From reading about the ancient Greeks and other historical works, it’s become clear how many words in our language are merely references we more or less remember.  Describing a room as spartan is a fairly obvious one, referencing Sparta.  There’s laconic, which is a reference to the habits and personalities of the Lacedemonians.  Meander was once the name of a particularly winding river.  Sanguine, choleric, phlegmatic are all words referencing an idea of humors which most of us no longer remember.  These are references baked into our language, in many cases so long integrated that few of us remember they are references at all – they’ve simply become words with definitions that may or may not accurately echo the original sources.  We haven’t stopped using references for communication, though.  Explicit references are a key way we continue to communicate complex ideas.

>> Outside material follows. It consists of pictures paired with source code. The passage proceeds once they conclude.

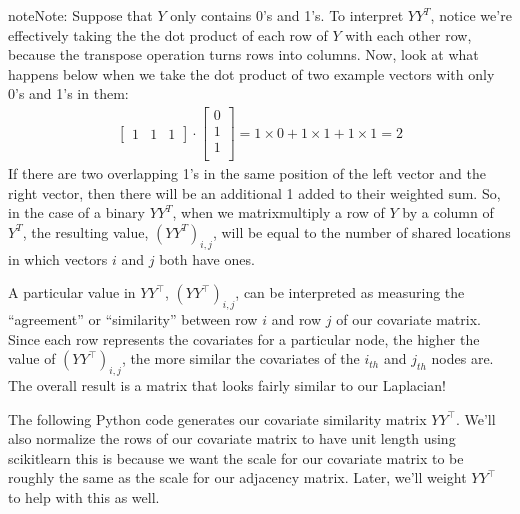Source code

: \documentclass[letterpaper,10pt,english]{jupyterBook}
\begin{document}
\begin{sphinxadmonition}{note}{Note:}
\sphinxAtStartPar
Suppose that \(Y\) only contains 0’s and 1’s. To interpret \(YY^T\), notice we’re effectively taking the the dot product of each row of \(Y\) with each other row, because the transpose operation turns rows into columns. Now, look at what happens below when we take the dot product of two example vectors with only 0’s and 1’s in them:
\label{equation:representations/ch6/joint-representation-learning:7276f209-1403-45e3-a060-ac6cd49c643e}\begin{align}
\begin{bmatrix}
1 & 1 & 1
\end{bmatrix} \cdot 
\begin{bmatrix}
0 \\
1 \\
1 \\
\end{bmatrix} = 1\times 0 + 1\times 1 + 1\times 1 = 2
\end{align}
\sphinxAtStartPar
If there are two overlapping 1’s in the same position of the left vector and the right vector, then there will be an additional 1 added to their weighted sum. So, in the case of a binary \(YY^T\), when we matrix\sphinxhyphen{}multiply a row of \(Y\) by a column of \(Y^T\), the resulting value, \((YY^T)_{i, j}\), will be equal to the number of shared locations in which vectors \(i\) and \(j\) both have ones.
\end{sphinxadmonition}

\sphinxAtStartPar
A particular value in \(YY^\top\), \((YY^\top)_{i, j}\), can be interpreted as measuring the “agreement” or “similarity” between row \(i\) and row \(j\) of our covariate matrix. Since each row represents the covariates for a particular node, the higher the value of \((YY^\top)_{i, j}\), the more similar the covariates of the \(i_{th}\) and \(j_{th}\) nodes are. The overall result is a matrix that looks fairly similar to our Laplacian!

\sphinxAtStartPar
The following Python code generates our covariate similarity matrix \(YY^\top\). We’ll also normalize the rows of our covariate matrix to have unit length using scikit\sphinxhyphen{}learn \sphinxhyphen{} this is because we want the scale for our covariate matrix to be roughly the same as the scale for our adjacency matrix. Later, we’ll weight \(YY^\top\) to help with this as well.

\begin{sphinxVerbatim}[commandchars=\\\{\}]
   

   
  
\end{sphinxVerbatim}
\end{document}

You almost certainly do this all the time without even realizing it.  When with our friends or our families, we will often allude to past events and shared experiences to explain or discuss the present.  It might be as explicit as saying “this is like that time we did nnn,” which then communicates all the information associated with whatever nnn was, or more subtle and implicit.  There are references we can make with other groups of people, too, depending on what contexts we share with them.  If we’ve all read the same book or watched the same movie, we can discuss ideas related to those media without retreading the ground already covered therein.  This is why it’s so common to use certain cultural touchstones, like The Lord of the Rings or Star Wars as examples, because they are more likely to be familiar to most of the readership.  I could use examples from my own work for from other books I’ve read, but they would be far less helpful and/or require me to spend a lot more time explaining what I’m trying to get at than would be the case with a more commonplace allusion.

References don’t have to be to other pieces of media – they can be to shared human or cultural experiences, too – but references to media enable a kind of shorthand for entire worlds of information and ideas.  Not so long ago, referencing the classics, like Dante, Virgil, Plato, Aristotle, and so forth, was an effective way to communicate entire worldviews with just a phrase or a word.  The Divine Comedy remains a key source of allusions, even if many people don’t realize they are referencing it, since it is arguably still the dominant basis for the modern conception of the Christian afterlife (the Inferno part, anyway).  However, the decreasing prevalence of classical knowledge makes those references less useful.  Do we have modern equivalents?

I worry that we do not.  Oh, the amount we communicate with references has not decreased, but the overall relevance of those references is less.  When it comes to media – books, movies, et cetera – there are far fewer pieces that we can confidently reference and expect a significant majority of the potential readership to understand.  Even something as famous and foundational as The Lord of the Rings, and in circles who read genre fiction, there are a great many people I’ve met who only have watched the movies, and will therefore have no idea what I’m talking about if I reference Tom Bombadil, the scouring of the Shire, the barrow wrights, or other elements which did not make the transition.  This is reflective of many factors – the explosion of content (in abundance, diversity, and accessibility), increasing specialization, expanded cultural understandings – and is not a negative, per se, though it may have some negative implications.

Communicating via references is a powerful tool precisely because it speaks to deeper meanings than can be readily and succinctly expressed; however, they are dependent on elements of shared context and understanding which cannot be assumed to be universally present.  The more references upon which you build an argument, the more you are limiting the potential reach of your argument, and this same is true for stories.  Indeed, this is why I tend not to enjoy stories that are too grounded in the present – I find they become too readily irrelevant.  They are inescapable, and the goal should not be to escape them; as with most of the techniques and concepts we ponder in these posts, it is more important that we are aware of how we choose to deploy them.